- Status: Active
- Genre: Multi-genre
- Venue: Shanghai New International Expo Center
- Location: Shanghai
- Coordinates: 31°12′40″N 121°33′47″E﻿ / ﻿31.21111°N 121.56306°E
- Country: China
- Inaugurated: 2004
- Website: chinajoy.net en.chinajoy.net

= ChinaJoy =

Digital entertainment expo held annually in Shanghai, China

ChinaJoy, formally China Digital Entertainment Expo and Conference (中国国际数码互动娱乐展览会 (China International Digital Interactive Entertainment Exhibition)), is a digital entertainment expo held annually in Shanghai, China.
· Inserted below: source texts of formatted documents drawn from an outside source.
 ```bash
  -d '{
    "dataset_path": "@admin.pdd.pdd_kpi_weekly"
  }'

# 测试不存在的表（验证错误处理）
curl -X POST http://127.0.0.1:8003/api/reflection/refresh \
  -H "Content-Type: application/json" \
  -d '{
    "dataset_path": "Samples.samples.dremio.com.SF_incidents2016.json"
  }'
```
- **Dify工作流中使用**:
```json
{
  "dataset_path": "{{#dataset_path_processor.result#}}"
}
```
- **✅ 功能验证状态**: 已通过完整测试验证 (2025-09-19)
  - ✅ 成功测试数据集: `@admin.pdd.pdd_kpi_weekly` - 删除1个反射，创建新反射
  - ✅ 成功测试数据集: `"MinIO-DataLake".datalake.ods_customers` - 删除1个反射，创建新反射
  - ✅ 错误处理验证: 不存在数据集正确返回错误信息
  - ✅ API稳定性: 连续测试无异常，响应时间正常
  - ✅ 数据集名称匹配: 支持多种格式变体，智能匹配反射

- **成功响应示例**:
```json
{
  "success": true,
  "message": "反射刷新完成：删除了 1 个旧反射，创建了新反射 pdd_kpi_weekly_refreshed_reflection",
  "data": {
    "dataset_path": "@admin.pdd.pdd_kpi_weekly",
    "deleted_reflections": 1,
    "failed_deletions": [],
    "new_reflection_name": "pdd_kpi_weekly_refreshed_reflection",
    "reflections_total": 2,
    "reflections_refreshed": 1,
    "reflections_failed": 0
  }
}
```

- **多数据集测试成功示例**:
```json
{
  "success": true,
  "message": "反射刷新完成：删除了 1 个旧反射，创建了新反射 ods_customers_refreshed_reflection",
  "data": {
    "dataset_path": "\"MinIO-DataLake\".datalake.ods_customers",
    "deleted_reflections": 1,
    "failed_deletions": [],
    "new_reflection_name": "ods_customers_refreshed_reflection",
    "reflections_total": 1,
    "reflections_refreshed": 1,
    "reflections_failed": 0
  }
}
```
The exhibition is the largest gaming and digital entertainment exhibition held in China and Asia.

== History ==
On November 5, 2002, it was announced that the first exhibition would be held at the China International Exhibition Center in Beijing from July 11 to 13, 2003. Later, in response to the need for expansion, the exhibition was relocated to the Beijing Exhibition Center, with the dates rescheduled to July 25–27. Due to the SARS outbreak, the exhibition had to be delayed one more time to January 16–18, 2004. Over 100 Chinese and international companies took part in the exhibition, which attracted a total of 58,244 visitors.